Agarose gel electrophoresis of DNA extracted from untreated and treated HepG2 and Caco-2 cells. Panel A and B demonstrate results from Caco-2 while Panel C and D show results from HepG2 cells. Caco-2 treated cells did not show any DNA fragments ladder. The genomic DNA of untreated Caco-2 and HepG2 cells was intact, whereas DNA fragmentation with a ladder pattern of ~180 bp was found in all degraded k-carrageenan HepG2 cells. DNA of Caco-2 and HepG2 cells fragmented after induced by tamoxifen (Panel B and D). Lane M1 shows a 1 kb DNA ladder, and lane M2 shows a 100 kb DNA ladder.
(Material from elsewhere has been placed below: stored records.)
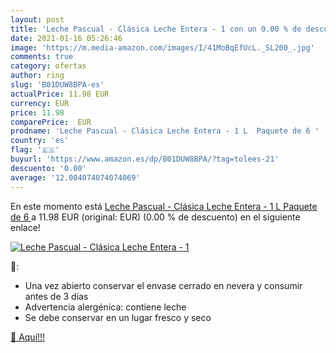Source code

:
 ```yaml
---
layout: post
title: 'Leche Pascual - Clásica Leche Entera - 1 con un 0.00 % de descuento'
date: 2021-01-16 05:26:46
image: 'https://m.media-amazon.com/images/I/41MoBqEfUcL._SL200_.jpg'
comments: true
category: ofertas
author: ring
slug: 'B01DUW8BPA-es'
actualPrice: 11.98 EUR
currency: EUR
price: 11.98
comparePrice:  EUR
prodname: 'Leche Pascual - Clásica Leche Entera - 1 L  Paquete de 6 '
country: 'es'
flag: '🇪🇸'
buyurl: 'https://www.amazon.es/dp/B01DUW8BPA/?tag=tolees-21'
descuento: '0.00'
average: '12.004074074074069'
---
```


En este momento está [Leche Pascual - Clásica Leche Entera - 1 L  Paquete de 6 ](https://www.amazon.es/dp/B01DUW8BPA/?tag=tolees-21) a 11.98 EUR (original:  EUR) (0.00 %  de descuento) en el siguiente enlace!

[![Leche Pascual - Clásica Leche Entera - 1](https://m.media-amazon.com/images/I/41MoBqEfUcL._SL200_.jpg)](https://www.amazon.es/dp/B01DUW8BPA/?tag=tolees-21)

🔎:

- Una vez abierto conservar el envase cerrado en nevera y consumir antes de 3 días
- Advertencia alergénica: contiene leche
- Se debe conservar en un lugar fresco y seco

[🛒 Aquí!!!](https://www.amazon.es/dp/B01DUW8BPA/?tag=tolees-21)
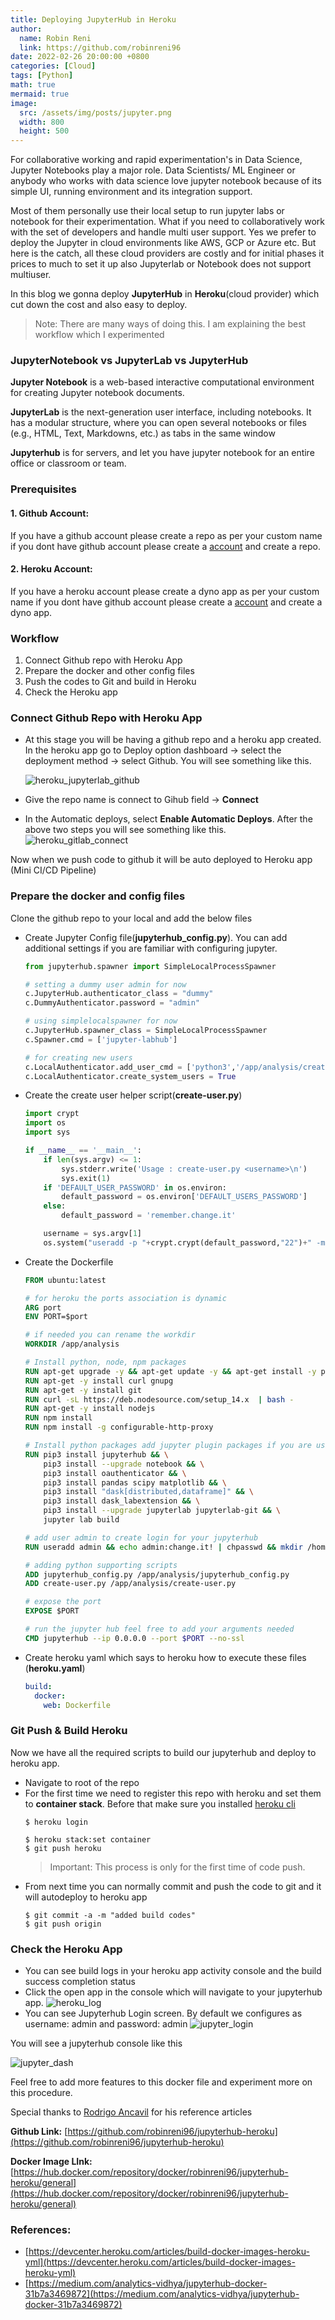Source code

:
 ```yaml
---
title: Deploying JupyterHub in Heroku
author:
  name: Robin Reni
  link: https://github.com/robinreni96
date: 2022-02-26 20:00:00 +0800
categories: [Cloud]
tags: [Python]
math: true
mermaid: true
image:
  src: /assets/img/posts/jupyter.png
  width: 800
  height: 500
---
```

For collaborative working and rapid experimentation's in Data Science, Jupyter Notebooks play a major role. Data Scientists/ ML Engineer or anybody who works with data science love jupyter notebook because of its simple UI, running environment and its integration support.

Most of them personally use their local setup to run jupyter labs or notebook for their experimentation. What if you need to collaboratively work with the set of developers and handle multi user support. Yes we prefer to deploy the Jupyter in cloud environments like AWS, GCP or Azure etc. But here is the catch, all these cloud providers are costly and for initial phases it prices to much to set it up also Jupyterlab or Notebook does not support multiuser.

In this blog we gonna deploy **JupyterHub** in **Heroku**(cloud provider) which cut down the cost and also easy to deploy.

> Note: There are many ways of doing this. I am explaining the best workflow which I experimented

### JupyterNotebook vs JupyterLab vs JupyterHub
**Jupyter Notebook** is a web-based interactive computational environment for creating Jupyter notebook documents.

**JupyterLab** is the next-generation user interface, including notebooks. It has a modular structure, where you can open several notebooks or files (e.g., HTML, Text, Markdowns, etc.) as tabs in the same window

**Jupyterhub** is for servers, and let you have jupyter notebook for an entire office or classroom or team.

### Prerequisites
#### 1. Github Account:
If you have a github account please create a repo as per your custom name if you dont have github account please create a [account](https://github.com/join) and create a repo.
#### 2. Heroku Account:
If you have a heroku account please create a dyno app as per your custom name if you dont have github account please create a [account](https://signup.heroku.com/) and create a dyno app.

### Workflow
1. Connect Github repo with Heroku App
2. Prepare the docker and other config files
3. Push the codes to Git and build in Heroku
4. Check the Heroku app

### Connect Github Repo with Heroku App
* At this stage you will be having a github repo and a heroku app created. In the heroku app go to Deploy option dashboard -> select the deployment method -> select Github. You will see something like this.

  ![heroku_jupyterlab_github](/assets/img/posts/heroku_jupyterhub_git.png)
* Give the repo name is connect to Gihub field -> **Connect**
* In the Automatic deploys, select **Enable Automatic Deploys**. After the above two steps you will see something like this.
![heroku_gitlab_connect](/assets/img/posts/heroku_gitlab_connect.png)

Now when we push code to github it will be auto deployed to Heroku app (Mini CI/CD Pipeline)

### Prepare the docker and config files
Clone the github repo to your local and add the below files
* Create Jupyter Config file(**jupyterhub_config.py**). You can add additional settings if you are familiar with configuring jupyter.
  ```python
  from jupyterhub.spawner import SimpleLocalProcessSpawner

  # setting a dummy user admin for now
  c.JupyterHub.authenticator_class = "dummy"
  c.DummyAuthenticator.password = "admin"

  # using simplelocalspawner for now
  c.JupyterHub.spawner_class = SimpleLocalProcessSpawner
  c.Spawner.cmd = ['jupyter-labhub']

  # for creating new users
  c.LocalAuthenticator.add_user_cmd = ['python3','/app/analysis/create-user.py','USERNAME']
  c.LocalAuthenticator.create_system_users = True
  ```
* Create the create user helper script(**create-user.py**)
  ```python
  import crypt
  import os
  import sys

  if __name__ == '__main__':
      if len(sys.argv) <= 1:
          sys.stderr.write('Usage : create-user.py <username>\n')
          sys.exit(1)
      if 'DEFAULT_USER_PASSWORD' in os.environ:
          default_password = os.environ['DEFAULT_USERS_PASSWORD']
      else:
          default_password = 'remember.change.it'

      username = sys.argv[1]
      os.system("useradd -p "+crypt.crypt(default_password,"22")+" -m "+username)
  ```
* Create the Dockerfile
  ```Dockerfile
  FROM ubuntu:latest

  # for heroku the ports association is dynamic
  ARG port
  ENV PORT=$port

  # if needed you can rename the workdir
  WORKDIR /app/analysis

  # Install python, node, npm packages
  RUN apt-get upgrade -y && apt-get update -y && apt-get install -y python3-pip && pip3 install --upgrade pip
  RUN apt-get -y install curl gnupg
  RUN apt-get -y install git
  RUN curl -sL https://deb.nodesource.com/setup_14.x  | bash -
  RUN apt-get -y install nodejs
  RUN npm install
  RUN npm install -g configurable-http-proxy

  # Install python packages add jupyter plugin packages if you are using I have added dask and git for my experiment
  RUN pip3 install jupyterhub && \
      pip3 install --upgrade notebook && \
      pip3 install oauthenticator && \
      pip3 install pandas scipy matplotlib && \
      pip3 install "dask[distributed,dataframe]" && \
      pip3 install dask_labextension && \
      pip3 install --upgrade jupyterlab jupyterlab-git && \
      jupyter lab build

  # add user admin to create login for your jupyterhub
  RUN useradd admin && echo admin:change.it! | chpasswd && mkdir /home/admin && chown admin:admin /home/admin

  # adding python supporting scripts
  ADD jupyterhub_config.py /app/analysis/jupyterhub_config.py
  ADD create-user.py /app/analysis/create-user.py

  # expose the port
  EXPOSE $PORT

  # run the jupyter hub feel free to add your arguments needed
  CMD jupyterhub --ip 0.0.0.0 --port $PORT --no-ssl
  ```
* Create heroku yaml which says to heroku how to execute these files (**heroku.yaml**)
  ```yaml
  build:
    docker:
      web: Dockerfile
  ```
### Git Push & Build Heroku
Now we have all the required scripts to build our jupyterhub and deploy to heroku app.
* Navigate to root of the repo
* For the first time we need to register this repo with heroku and set them to **container stack**. Before that make sure you installed [heroku cli](https://devcenter.heroku.com/articles/heroku-cli)
  ```shell
  $ heroku login
  ```
  ```shell
  $ heroku stack:set container
  $ git push heroku
  ```
  > Important: This process is only for the first time of code push.
* From next time you can normally commit and push the code to git and it will autodeploy to heroku app
  ```shell
  $ git commit -a -m "added build codes"
  $ git push origin
  ```

### Check the Heroku App
* You can see build logs in your heroku app activity console and the build success completion status
* Click the open app in the console which will navigate to your jupyterhub app.
  ![heroku_log](/assets/img/posts/heroku_log.png)
* You can see Jupyterhub Login screen. By default we configures as username: admin and password: admin
  ![jupyter_login](/assets/img/posts/jupyter_login.png)

You will see a jupyterhub console like this

![jupyter_dash](/assets/img/posts/jupyter_dash.png)

Feel free to add more features to this docker file and experiment more on this procedure.

Special thanks to [Rodrigo Ancavil](https://medium.com/@rancavil) for his reference articles

**Github Link:** [https://github.com/robinreni96/jupyterhub-heroku](https://github.com/robinreni96/jupyterhub-heroku)

**Docker Image LInk:** [https://hub.docker.com/repository/docker/robinreni96/jupyterhub-heroku/general](https://hub.docker.com/repository/docker/robinreni96/jupyterhub-heroku/general)

### References:
* [https://devcenter.heroku.com/articles/build-docker-images-heroku-yml](https://devcenter.heroku.com/articles/build-docker-images-heroku-yml)
* [https://medium.com/analytics-vidhya/jupyterhub-docker-31b7a3469872](https://medium.com/analytics-vidhya/jupyterhub-docker-31b7a3469872)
Panel A &C; lane 1: untreated cells, lane 2: degraded FGKC-treated cells, lane 3: degraded DKC-treated cells, lane 4: degraded CGKC-treated cells. Panel B &D; lane 1: Tamoxifen-treated cells.

Figure 8

Gene expression of proliferating cell nuclear antigen (PCNA), MKI67 and survivin analyzed by RT-PCR. (A) Gene expression of Caco-2 cells treated with degraded FGKC, DKC and CGKC. (B) Gene expression of HepG2 cells treated with degraded FGKC, DKC and CGKC. (C) Gene expression of Caco-2 and HepG2 cells treated with tamoxifen. GAPDH was used as the control gene. Degraded k-carrageenan was found inactivate the proliferating gene in HepG2 cells but not in Caco-2 cells. (A) &(B) Lane 1–4: untreated cells. Lane 5–8: FGKC. Lane 9–12: DKC and lane 13–16: CGKC. Lane 1, 5, 9 & 13: GAPDH. Lane 2,6,10% 14: PCNA. Lane 3,7,11 & 15: MKI67. Lane 4, 8, 12 & 16: Survivin. (C) Lane 1–4: Caco-2 cells. Lane 5–8: HepG2 cell.